-- Source data --
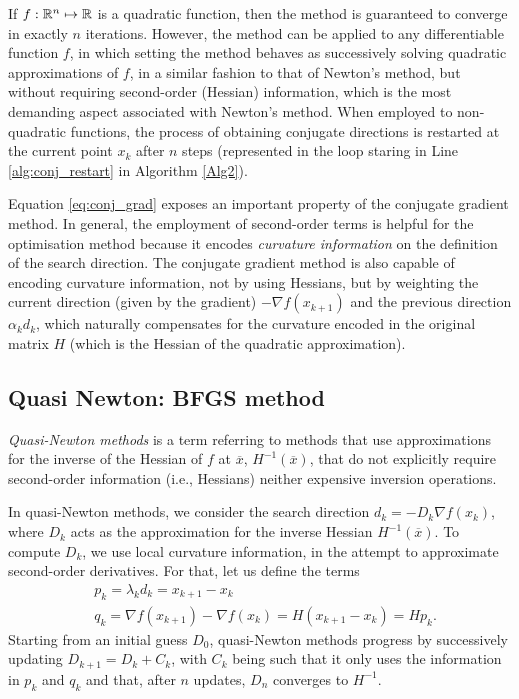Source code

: If $f: \mathbb{R}^n \mapsto \mathbb{R}$ is a quadratic function, then the method is guaranteed to converge in exactly $n$ iterations. However, the method can be applied to any differentiable function $f$, in which setting the method behaves as successively solving quadratic approximations of $f$, in a similar fashion to that of Newton's method, but without requiring second-order (Hessian) information, which is the most demanding aspect associated with Newton's method. When employed to non-quadratic functions, the process of obtaining conjugate directions is restarted at the current point $x_k$ after $n$ steps (represented in the loop staring in Line \ref{alg:conj_restart} in Algorithm \ref{Alg2}).

Equation \eqref{eq:conj_grad} exposes an important property of the conjugate gradient method. In general, the employment of second-order terms is helpful for the optimisation method because it encodes \emph{curvature information} on the definition of the search direction. The conjugate gradient method is also capable of encoding curvature information, not by using Hessians, but by weighting the current direction (given by the gradient) $-\nabla f(x_{k+1})$ and the previous direction $\alpha_kd_k$, which naturally compensates for the curvature encoded in the original matrix $H$ (which is the Hessian of the quadratic approximation).


\subsection{Quasi Newton: BFGS method}


\emph{Quasi-Newton methods} is a term referring to methods that use approximations for the inverse of the Hessian of $f$ at $\overline{x}$, $H^{-1}(\overline{x})$, that do not explicitly require second-order information (i.e., Hessians) neither expensive inversion operations. 

In quasi-Newton methods, we consider the search direction $d_k = -D_k \nabla f(x_k)$, where $D_k$ acts as the approximation for the inverse Hessian $H^{-1}(\overline{x})$. To compute $D_k$, we use local curvature information, in the attempt to approximate second-order derivatives. For that, let us define the terms
%
\begin{align*}
&p_k = \lambda_k d_k = x_{k+1} - x_k\\
&q_k = \nabla f(x_{k+1}) - \nabla f(x_k) = H(x_{k+1} - x_k) = Hp_k.
\end{align*}
%
Starting from an initial guess $D_0$, quasi-Newton methods progress by successively updating $D_{k+1} = D_k + C_k$, with $C_k$ being such that it only uses the information in $p_k$ and $q_k$ and that, after $n$ updates, $D_n$ converges to $H^{-1}$.

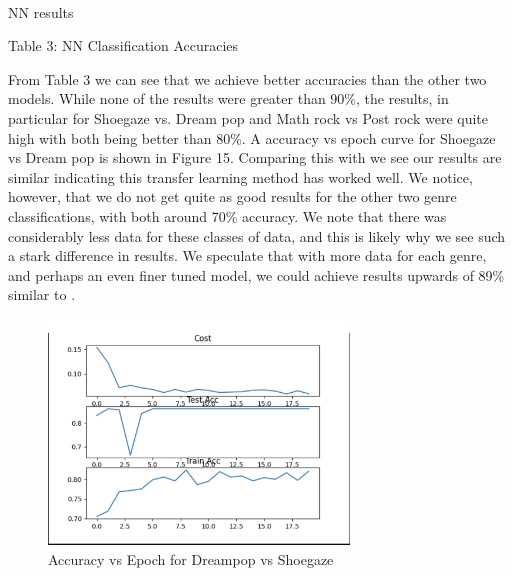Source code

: \documentclass[letterpaper, 12 pt, conference]{ieeeconf}  %
\begin{document}
\newline \,\,
\par NN results 
\newline \,\,


\begin{center}
\caption{Table 3: NN Classification Accuracies}
\end{center}


\par From Table 3 we can see that we achieve better accuracies than the other two models. While none of the results were greater than 90\%, the results, in particular for Shoegaze vs. Dream pop and Math rock vs Post rock were quite high with both being better than 80\%. A accuracy vs epoch curve for Shoegaze vs Dream pop is shown in Figure 15. Comparing this with \cite{c7} we see our results are similar indicating this transfer learning method has worked well. We notice, however, that we do not get quite as good results for the other two genre classifications, with both around 70\% accuracy. We note that there was considerably less data for these classes of data, and this is likely why we see such a stark difference in results. We speculate that with more data for each genre, and perhaps an even finer tuned model, we could achieve results upwards of 89\% similar to \cite{c7}.


\begin{figure}
\includegraphics[width=8cm]{nn_train.png}
\caption{Accuracy vs Epoch for Dreampop vs Shoegaze}
\end{figure}
\end{document}
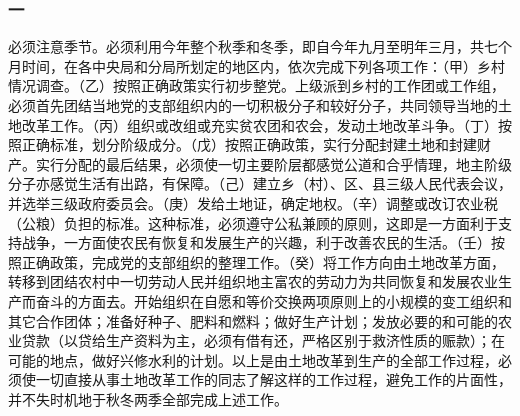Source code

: \documentclass[cn,11pt,chinese]{elegantbook}
\def\myformat#1{\hfil\hfil #1}
\begin{document}
\subsubsection*{\myformat{一}}
必须注意季节。必须利用今年整个秋季和冬季，即自今年九月至明年三月，共七个月时间，在各中央局和分局所划定的地区内，依次完成下列各项工作：（甲）乡村情况调查。（乙）按照正确政策实行初步整党。上级派到乡村的工作团或工作组，必须首先团结当地党的支部组织内的一切积极分子和较好分子，共同领导当地的土地改革工作。（丙）组织或改组或充实贫农团和农会，发动土地改革斗争。（丁）按照正确标准，划分阶级成分。（戊）按照正确政策，实行分配封建土地和封建财产。实行分配的最后结果，必须使一切主要阶层都感觉公道和合乎情理，地主阶级分子亦感觉生活有出路，有保障。（己）建立乡（村）、区、县三级人民代表会议，并选举三级政府委员会。（庚）发给土地证，确定地权。（辛）调整或改订农业税（公粮）负担的标准。这种标准，必须遵守公私兼顾的原则，这即是一方面利于支持战争，一方面使农民有恢复和发展生产的兴趣，利于改善农民的生活。（壬）按照正确政策，完成党的支部组织的整理工作。（癸）将工作方向由土地改革方面，转移到团结农村中一切劳动人民并组织地主富农的劳动力为共同恢复和发展农业生产而奋斗的方面去。开始组织在自愿和等价交换两项原则上的小规模的变工组织和其它合作团体；准备好种子、肥料和燃料；做好生产计划；发放必要的和可能的农业贷款（以贷给生产资料为主，必须有借有还，严格区别于救济性质的赈款）；在可能的地点，做好兴修水利的计划。以上是由土地改革到生产的全部工作过程，必须使一切直接从事土地改革工作的同志了解这样的工作过程，避免工作的片面性，并不失时机地于秋冬两季全部完成上述工作。\\
\end{document}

-- Work required --
Return each line of the material above in which the string "being" appears.

-- Your solution --
Starting from an initial guess $D_0$, quasi-Newton methods progress by successively updating $D_{k+1} = D_k + C_k$, with $C_k$ being such that it only uses the information in $p_k$ and $q_k$ and that, after $n$ updates, $D_n$ converges to $H^{-1}$.
\par From Table 3 we can see that we achieve better accuracies than the other two models. While none of the results were greater than 90\%, the results, in particular for Shoegaze vs. Dream pop and Math rock vs Post rock were quite high with both being better than 80\%. A accuracy vs epoch curve for Shoegaze vs Dream pop is shown in Figure 15. Comparing this with \cite{c7} we see our results are similar indicating this transfer learning method has worked well. We notice, however, that we do not get quite as good results for the other two genre classifications, with both around 70\% accuracy. We note that there was considerably less data for these classes of data, and this is likely why we see such a stark difference in results. We speculate that with more data for each genre, and perhaps an even finer tuned model, we could achieve results upwards of 89\% similar to \cite{c7}.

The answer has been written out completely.